Submarine Communications Cable - Notable Events

Notable Events

The Newfoundland earthquake of 1929 broke a series of trans-Atlantic cables by triggering a massive undersea mudslide. The sequence of breaks helped scientists chart the progress of the mudslide.

In July 2005, a portion of the SEA-ME-WE 3 submarine cable located 35 kilometres (22 mi) south of Karachi that provided Pakistan's major outer communications became defective, disrupting almost all of Pakistan's communications with the rest of the world, and affecting approximately 10 million Internet users.

The 2006 Hengchun earthquake on December 26, 2006 rendered numerous cables between Taiwan and Philippines inoperable.

In March, 2007, pirates stole an 11-kilometre (7 mi) section of the T-V-H submarine cable that connected Thailand, Vietnam, and Hong Kong, affecting Vietnam's Internet users with far slower speeds. The thieves attempted to sell the 100 tons of cable as scrap.

The 2008 submarine cable disruption was a series of cable outages, two of the three Suez Canal cables, two disruptions in the Persian Gulf, and one in Malaysia.
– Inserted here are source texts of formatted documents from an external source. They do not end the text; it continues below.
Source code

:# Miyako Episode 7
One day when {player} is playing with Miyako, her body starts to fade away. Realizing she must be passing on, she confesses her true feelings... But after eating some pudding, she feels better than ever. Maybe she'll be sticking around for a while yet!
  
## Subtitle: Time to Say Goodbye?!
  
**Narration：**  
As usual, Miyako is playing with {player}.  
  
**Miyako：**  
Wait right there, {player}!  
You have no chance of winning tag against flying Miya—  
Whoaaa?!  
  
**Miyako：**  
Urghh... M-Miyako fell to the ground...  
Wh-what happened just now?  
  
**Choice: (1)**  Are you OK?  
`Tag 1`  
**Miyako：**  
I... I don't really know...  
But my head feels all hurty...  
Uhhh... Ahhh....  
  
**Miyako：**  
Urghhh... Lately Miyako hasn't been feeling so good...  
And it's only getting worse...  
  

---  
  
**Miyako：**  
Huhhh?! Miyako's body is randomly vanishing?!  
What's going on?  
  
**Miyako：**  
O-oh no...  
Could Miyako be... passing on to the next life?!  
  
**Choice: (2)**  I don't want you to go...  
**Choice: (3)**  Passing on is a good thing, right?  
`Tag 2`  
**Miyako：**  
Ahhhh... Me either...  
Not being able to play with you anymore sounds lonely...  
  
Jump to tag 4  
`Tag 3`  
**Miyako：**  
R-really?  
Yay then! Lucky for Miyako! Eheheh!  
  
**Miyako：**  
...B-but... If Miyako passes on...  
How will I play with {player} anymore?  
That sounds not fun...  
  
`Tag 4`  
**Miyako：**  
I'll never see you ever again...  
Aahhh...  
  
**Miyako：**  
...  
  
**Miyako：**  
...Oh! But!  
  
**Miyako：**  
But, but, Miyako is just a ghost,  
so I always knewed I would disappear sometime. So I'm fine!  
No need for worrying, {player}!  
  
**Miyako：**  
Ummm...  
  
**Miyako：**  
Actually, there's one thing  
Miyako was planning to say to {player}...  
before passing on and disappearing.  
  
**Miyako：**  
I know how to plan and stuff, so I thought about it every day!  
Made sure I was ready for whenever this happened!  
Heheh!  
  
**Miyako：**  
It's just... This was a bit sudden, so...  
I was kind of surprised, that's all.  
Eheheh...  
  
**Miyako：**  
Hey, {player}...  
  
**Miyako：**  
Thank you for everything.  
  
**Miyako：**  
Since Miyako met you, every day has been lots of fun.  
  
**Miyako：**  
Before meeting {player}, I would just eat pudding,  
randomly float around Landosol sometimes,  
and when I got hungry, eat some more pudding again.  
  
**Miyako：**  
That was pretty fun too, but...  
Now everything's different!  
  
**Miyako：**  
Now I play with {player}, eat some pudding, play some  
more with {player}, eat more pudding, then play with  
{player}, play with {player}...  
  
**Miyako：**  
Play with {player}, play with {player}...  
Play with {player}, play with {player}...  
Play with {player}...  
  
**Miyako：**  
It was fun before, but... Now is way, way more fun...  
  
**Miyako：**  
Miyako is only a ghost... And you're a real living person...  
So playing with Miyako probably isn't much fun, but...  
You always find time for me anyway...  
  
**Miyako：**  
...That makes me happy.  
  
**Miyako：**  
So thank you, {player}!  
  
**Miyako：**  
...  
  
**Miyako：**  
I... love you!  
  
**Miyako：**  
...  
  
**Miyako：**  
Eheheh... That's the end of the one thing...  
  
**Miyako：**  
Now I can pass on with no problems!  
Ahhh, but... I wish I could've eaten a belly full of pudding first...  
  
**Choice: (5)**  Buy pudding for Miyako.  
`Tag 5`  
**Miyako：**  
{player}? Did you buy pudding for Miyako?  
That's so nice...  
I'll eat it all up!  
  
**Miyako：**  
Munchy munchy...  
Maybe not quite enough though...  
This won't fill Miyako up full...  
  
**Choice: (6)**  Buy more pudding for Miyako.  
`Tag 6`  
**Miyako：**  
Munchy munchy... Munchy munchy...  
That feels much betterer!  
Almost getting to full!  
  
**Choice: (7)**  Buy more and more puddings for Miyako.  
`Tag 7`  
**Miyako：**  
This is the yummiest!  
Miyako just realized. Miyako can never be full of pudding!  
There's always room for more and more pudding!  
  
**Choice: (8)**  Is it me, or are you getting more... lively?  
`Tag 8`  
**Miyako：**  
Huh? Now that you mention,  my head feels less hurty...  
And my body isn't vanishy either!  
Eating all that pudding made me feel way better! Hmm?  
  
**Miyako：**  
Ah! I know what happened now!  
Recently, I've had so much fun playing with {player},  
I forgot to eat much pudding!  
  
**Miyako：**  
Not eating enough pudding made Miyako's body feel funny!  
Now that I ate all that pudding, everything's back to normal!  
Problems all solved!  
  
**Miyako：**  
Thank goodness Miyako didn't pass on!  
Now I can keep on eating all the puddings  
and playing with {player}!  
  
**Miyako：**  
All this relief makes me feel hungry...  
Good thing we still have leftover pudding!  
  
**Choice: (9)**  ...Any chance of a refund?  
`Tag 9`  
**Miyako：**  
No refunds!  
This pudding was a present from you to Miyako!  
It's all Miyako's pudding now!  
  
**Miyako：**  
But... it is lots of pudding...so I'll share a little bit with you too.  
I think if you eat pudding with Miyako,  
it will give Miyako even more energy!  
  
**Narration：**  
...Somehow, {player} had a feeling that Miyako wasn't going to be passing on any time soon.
It caused massive communications disruptions to India and the Middle East.

In April 2010, the undersea cable SEA-ME-WE 4 was under an outage the South East Asia–Middle East–Western Europe 4 (SEA-ME-WE 4) submarine communications cable system, which connects South East Asia and Europe, was reportedly cut in three places, off Palermo, Italy.
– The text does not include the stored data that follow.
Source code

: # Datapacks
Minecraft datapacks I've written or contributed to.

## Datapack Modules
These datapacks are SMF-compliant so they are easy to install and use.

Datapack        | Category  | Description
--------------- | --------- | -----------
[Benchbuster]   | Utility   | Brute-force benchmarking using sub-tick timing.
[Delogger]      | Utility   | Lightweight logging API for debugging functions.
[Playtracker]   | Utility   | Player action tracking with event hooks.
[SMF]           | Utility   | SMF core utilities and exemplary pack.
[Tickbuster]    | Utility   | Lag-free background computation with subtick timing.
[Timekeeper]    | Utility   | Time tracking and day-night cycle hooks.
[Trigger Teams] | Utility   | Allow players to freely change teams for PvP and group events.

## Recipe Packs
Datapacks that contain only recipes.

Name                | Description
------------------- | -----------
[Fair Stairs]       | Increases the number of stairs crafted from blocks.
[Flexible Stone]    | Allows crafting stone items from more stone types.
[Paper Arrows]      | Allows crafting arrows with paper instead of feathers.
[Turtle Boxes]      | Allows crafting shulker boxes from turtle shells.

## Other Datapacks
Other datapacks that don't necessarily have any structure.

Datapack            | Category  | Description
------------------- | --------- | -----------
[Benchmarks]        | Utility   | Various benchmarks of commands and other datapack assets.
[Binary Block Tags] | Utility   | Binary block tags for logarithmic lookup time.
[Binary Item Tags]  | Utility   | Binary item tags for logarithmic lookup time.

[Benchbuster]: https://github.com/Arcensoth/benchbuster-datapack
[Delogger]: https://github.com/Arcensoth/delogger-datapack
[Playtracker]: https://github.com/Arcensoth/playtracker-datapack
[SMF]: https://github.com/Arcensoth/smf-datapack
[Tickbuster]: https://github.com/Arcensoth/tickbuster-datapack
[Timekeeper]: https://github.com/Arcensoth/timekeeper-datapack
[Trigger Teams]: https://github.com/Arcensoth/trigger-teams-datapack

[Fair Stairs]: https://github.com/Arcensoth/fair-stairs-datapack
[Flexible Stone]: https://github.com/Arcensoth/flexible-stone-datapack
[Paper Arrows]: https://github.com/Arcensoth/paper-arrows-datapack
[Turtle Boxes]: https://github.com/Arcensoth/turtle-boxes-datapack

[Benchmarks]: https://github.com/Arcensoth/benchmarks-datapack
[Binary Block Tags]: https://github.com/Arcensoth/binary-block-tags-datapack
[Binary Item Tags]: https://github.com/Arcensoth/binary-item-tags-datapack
The 2011 Tōhoku earthquake and tsunami damaged a number of undersea cables that make landings in Japan, including:

  • APCN-2, an intra-Asian cable that forms a ring linking China, Hong Kong, Japan, the Republic of Korea, Malaysia, the Philippines, Singapore and Taiwan.
  • Pacific Crossing West and Pacific Crossing North
  • Segments of the East Asia Crossing network (reported by PacNet)
  • A segment of the Japan-U.S. Cable Network (reported by Korea Telecom)
  • PC-1 submarine cable system (reported by NTT)

In February 2012, breaks in the EASSy and TEAMS cables disconnected about half of the networks in Kenya and Uganda from the global Internet.